虚像に虚像を重ねて、見えない価値を増幅していった − 2 
今回の金融不安も同じことだろう。金融が信用というものを売買し、1万円のものを、100万円に見せかけていた。ただし、この手法で儲け続けるためには、その100万円を1億円、100億円とどんどん大きくしていかないといけない。それだけの見せかけの価値を信用させないといけない。しかし、サブプライムローン問題でその虚像が明らかになり、バブルがはじけた。価値が100円程度にしかみえなくなり、株の急落になった。
実態経済に金の動きはつき物。そこに金融は絡んでくる。しかし、今回の金融問題は、実体経済とかけ離れていた。信用を売買し、虚像に虚像を重ねて価値を増幅させていったのだ。

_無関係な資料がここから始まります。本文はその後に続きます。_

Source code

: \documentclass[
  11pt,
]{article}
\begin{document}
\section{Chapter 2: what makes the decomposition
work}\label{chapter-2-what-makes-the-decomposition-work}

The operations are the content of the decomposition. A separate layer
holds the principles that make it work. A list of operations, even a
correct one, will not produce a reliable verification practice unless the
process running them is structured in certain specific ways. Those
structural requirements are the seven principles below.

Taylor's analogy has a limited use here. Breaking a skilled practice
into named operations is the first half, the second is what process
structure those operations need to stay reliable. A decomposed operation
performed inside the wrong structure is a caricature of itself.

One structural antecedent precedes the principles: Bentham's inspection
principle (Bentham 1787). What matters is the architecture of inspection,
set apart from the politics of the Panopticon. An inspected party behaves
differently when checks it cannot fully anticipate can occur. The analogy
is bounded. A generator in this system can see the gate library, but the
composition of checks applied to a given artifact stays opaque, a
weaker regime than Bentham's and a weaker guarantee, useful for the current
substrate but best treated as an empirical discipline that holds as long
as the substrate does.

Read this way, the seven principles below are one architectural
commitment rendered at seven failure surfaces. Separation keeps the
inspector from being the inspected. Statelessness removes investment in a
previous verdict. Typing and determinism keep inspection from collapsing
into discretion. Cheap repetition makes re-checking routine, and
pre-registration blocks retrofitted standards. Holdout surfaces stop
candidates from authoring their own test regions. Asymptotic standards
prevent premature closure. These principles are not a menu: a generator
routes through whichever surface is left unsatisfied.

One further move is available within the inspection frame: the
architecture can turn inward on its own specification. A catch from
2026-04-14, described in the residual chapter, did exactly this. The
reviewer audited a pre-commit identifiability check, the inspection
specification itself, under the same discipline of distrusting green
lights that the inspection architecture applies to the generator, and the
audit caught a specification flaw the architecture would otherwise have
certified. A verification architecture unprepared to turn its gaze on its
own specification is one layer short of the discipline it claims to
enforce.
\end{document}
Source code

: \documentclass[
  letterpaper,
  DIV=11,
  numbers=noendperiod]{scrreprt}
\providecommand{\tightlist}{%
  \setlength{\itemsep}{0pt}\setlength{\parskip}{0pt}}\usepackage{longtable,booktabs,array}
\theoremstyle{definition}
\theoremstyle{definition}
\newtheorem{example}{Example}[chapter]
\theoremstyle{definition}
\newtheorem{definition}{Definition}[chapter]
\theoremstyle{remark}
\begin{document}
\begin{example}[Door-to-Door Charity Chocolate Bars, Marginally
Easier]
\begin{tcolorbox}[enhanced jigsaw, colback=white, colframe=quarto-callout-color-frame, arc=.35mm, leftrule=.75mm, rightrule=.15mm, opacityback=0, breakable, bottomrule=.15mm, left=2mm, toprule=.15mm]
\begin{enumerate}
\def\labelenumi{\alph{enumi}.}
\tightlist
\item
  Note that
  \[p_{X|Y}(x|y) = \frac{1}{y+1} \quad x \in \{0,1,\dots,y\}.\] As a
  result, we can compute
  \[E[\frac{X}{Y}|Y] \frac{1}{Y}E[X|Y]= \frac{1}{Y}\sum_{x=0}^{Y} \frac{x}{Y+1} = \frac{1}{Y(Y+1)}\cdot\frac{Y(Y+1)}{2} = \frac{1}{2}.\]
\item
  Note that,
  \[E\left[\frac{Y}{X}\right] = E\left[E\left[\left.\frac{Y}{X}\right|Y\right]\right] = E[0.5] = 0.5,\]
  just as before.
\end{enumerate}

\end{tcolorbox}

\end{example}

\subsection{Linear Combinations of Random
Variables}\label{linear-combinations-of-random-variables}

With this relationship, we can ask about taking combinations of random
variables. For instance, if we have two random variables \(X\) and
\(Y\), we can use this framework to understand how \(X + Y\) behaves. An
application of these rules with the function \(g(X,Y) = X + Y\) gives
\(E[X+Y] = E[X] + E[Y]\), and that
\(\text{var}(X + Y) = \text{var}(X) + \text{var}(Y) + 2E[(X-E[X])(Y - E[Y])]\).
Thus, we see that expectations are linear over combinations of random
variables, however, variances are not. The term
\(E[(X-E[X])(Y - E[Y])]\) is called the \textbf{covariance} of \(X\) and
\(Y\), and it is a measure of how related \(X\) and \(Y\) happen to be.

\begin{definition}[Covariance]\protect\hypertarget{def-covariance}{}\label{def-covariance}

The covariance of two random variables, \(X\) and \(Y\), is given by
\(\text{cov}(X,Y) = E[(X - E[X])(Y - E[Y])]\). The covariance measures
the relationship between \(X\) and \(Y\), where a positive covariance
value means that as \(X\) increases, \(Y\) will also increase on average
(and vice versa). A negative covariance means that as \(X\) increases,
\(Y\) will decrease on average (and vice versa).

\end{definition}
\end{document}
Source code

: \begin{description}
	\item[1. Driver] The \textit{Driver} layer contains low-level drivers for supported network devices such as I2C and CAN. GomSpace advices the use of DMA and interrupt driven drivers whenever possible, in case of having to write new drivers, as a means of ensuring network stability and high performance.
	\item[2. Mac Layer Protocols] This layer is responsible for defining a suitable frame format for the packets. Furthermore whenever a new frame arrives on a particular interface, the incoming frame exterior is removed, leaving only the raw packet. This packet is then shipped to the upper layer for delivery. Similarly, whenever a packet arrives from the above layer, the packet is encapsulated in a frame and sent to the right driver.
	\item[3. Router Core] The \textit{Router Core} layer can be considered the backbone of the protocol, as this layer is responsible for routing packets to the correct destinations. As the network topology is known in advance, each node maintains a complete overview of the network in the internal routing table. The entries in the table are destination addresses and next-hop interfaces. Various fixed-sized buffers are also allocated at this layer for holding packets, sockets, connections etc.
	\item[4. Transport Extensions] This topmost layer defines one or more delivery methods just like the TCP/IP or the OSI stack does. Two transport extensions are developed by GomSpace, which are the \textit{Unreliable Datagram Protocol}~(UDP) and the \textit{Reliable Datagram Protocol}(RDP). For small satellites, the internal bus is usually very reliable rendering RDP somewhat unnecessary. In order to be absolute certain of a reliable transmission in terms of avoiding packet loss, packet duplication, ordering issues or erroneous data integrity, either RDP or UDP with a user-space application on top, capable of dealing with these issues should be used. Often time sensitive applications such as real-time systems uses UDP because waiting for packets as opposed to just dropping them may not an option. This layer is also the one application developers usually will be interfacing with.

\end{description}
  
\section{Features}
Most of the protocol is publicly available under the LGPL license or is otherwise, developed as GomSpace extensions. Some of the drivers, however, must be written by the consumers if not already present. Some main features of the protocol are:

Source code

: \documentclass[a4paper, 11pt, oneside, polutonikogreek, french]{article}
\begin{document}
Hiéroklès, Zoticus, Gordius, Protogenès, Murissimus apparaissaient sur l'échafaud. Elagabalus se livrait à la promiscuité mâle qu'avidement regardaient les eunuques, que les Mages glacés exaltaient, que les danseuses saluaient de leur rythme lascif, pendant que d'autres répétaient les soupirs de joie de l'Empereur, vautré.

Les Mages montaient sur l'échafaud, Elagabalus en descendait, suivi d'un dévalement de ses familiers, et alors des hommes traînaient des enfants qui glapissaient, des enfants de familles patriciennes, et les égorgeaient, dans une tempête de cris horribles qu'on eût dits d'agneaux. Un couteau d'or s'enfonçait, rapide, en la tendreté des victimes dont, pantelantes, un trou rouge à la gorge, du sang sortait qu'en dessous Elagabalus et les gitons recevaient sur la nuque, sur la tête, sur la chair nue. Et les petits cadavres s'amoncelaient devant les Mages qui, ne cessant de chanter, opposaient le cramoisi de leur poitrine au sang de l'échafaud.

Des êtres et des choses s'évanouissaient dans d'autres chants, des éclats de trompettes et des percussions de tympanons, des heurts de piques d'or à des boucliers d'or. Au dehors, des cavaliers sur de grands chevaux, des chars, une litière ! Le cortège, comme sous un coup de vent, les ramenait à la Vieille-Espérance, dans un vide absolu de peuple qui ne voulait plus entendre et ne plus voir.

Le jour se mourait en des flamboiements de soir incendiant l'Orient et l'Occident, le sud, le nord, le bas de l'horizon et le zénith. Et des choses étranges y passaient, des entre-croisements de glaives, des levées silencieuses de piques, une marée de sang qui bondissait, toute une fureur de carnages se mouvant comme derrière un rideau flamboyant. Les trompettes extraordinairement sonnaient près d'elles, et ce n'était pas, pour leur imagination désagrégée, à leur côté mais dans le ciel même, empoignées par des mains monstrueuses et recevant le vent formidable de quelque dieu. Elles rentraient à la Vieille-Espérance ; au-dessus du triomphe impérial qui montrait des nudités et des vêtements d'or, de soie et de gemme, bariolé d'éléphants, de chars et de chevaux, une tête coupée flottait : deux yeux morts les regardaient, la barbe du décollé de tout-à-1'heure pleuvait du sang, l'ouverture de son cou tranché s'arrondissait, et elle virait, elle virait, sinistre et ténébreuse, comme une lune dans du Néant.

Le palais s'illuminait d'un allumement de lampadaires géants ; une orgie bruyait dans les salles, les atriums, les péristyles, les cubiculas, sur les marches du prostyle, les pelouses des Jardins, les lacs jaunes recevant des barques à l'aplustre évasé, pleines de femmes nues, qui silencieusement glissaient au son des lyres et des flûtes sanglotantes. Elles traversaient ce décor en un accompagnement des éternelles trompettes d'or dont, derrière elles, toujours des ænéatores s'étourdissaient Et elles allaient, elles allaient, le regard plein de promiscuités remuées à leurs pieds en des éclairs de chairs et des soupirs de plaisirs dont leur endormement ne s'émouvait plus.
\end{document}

なぜ、こんなことが必要になったのか。アメリカが、得意としていた“ものづくり”が日本やアジア各国に押されるようになったからだ。車がいい例だろう。そのために、アメリカには、“ものづくり”以外の市場を確立しなければ、経済力を維持できなくなっていた。それが金融だった。
結局、アメリカの“虚像”を市場にすることは失敗した。今回のことで、“モノを持つ”ということがさらに、重要になっていくだろう。まずは、金やレアメタルを持つ国は強くなっていくだろう。石油も同じだ。
日本の物流にも同じことが言えるのだろうか。拠点を持ち、保管や実運送を行う企業と、元請けとなり、物流コンサルに近い企業。荷主が物流を勉強すればするほど、実像に近づいていく。